Not me; I grow Swedes, I eat Swedes and some might say that perhaps I personify the Swede : Rough around the edges
but sweet when treated right. Well life’s not quite that bad but Swede graces
our table all through the winter and early spring. Swede is at its best once
the cold weather has set in. At this time Swedes lose a lot of their mustard
overtones and gain some sweetness (much like radishes which lose their heat).
|The Swede - an ugly duckling amongst root veg|
But despite them being plentiful, palatable and seasonal they are bypassed on the shopping rounds. People look at them suspiciously, simultaneously not knowing how to cook with them and remembering that they don’t really like them. And it’s true, as far as a vegetable goes, they sit in an unfavourable position somewhere between radish and Kohl rabi (both of which I like of course). They don’t cook fast, they lack a distinctive flavour, aren’t that sweet and may have a mustardy aftertaste if grown at the wrong time. So why should we bother eating them?

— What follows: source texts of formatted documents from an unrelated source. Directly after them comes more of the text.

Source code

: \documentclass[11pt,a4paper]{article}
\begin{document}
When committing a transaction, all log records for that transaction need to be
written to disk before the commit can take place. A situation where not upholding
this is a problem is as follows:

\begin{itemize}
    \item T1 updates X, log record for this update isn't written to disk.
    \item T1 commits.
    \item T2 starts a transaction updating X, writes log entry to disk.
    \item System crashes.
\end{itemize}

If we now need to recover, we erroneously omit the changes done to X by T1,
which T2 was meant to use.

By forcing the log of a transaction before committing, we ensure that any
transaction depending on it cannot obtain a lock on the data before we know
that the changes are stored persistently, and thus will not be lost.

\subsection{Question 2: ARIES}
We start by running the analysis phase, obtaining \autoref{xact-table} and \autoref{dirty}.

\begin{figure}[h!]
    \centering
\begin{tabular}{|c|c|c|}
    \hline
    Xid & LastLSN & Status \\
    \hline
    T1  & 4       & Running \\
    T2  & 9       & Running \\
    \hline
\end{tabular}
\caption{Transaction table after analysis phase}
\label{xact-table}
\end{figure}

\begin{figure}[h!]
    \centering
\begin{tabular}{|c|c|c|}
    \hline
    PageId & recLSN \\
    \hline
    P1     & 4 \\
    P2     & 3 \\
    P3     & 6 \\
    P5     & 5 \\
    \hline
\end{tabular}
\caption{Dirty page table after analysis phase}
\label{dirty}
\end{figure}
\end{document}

Well I grew up eating vegetables and being told that they are good for me – food as medicine I suppose. Science papers continue to emerge with new and fantastic findings about vegetables. It turns out a serving of Swede will provide you with one quarter of your daily requirement of vitamin C. If you also ate the Swede leaves you could probably add the same benefits as eating Kale. Few of us manage to eat the 5 serves a day that are recommended – it’s pretty hard to do unless you eat vegetables for lunch and breakfast too.
Given the lack of any pervasive Swede eating culture (we don’t know how to cook it), it’s not surprising it is overlooked in the gamut of choice that is available. Yes our parents probably ate it because it was cheap and available and soups went a long way. Broccoli was yet to make an appearance on the market and nor were there any out-of-season vegetables available like there are now. Now you can buy Broccoli 365 days a year if you want to thanks to modern plant breeders and refrigerated transport. Increasingly more of the shopping trolley is filled with processed and pre-prepared food so the trend for Swede consumption looks not so good.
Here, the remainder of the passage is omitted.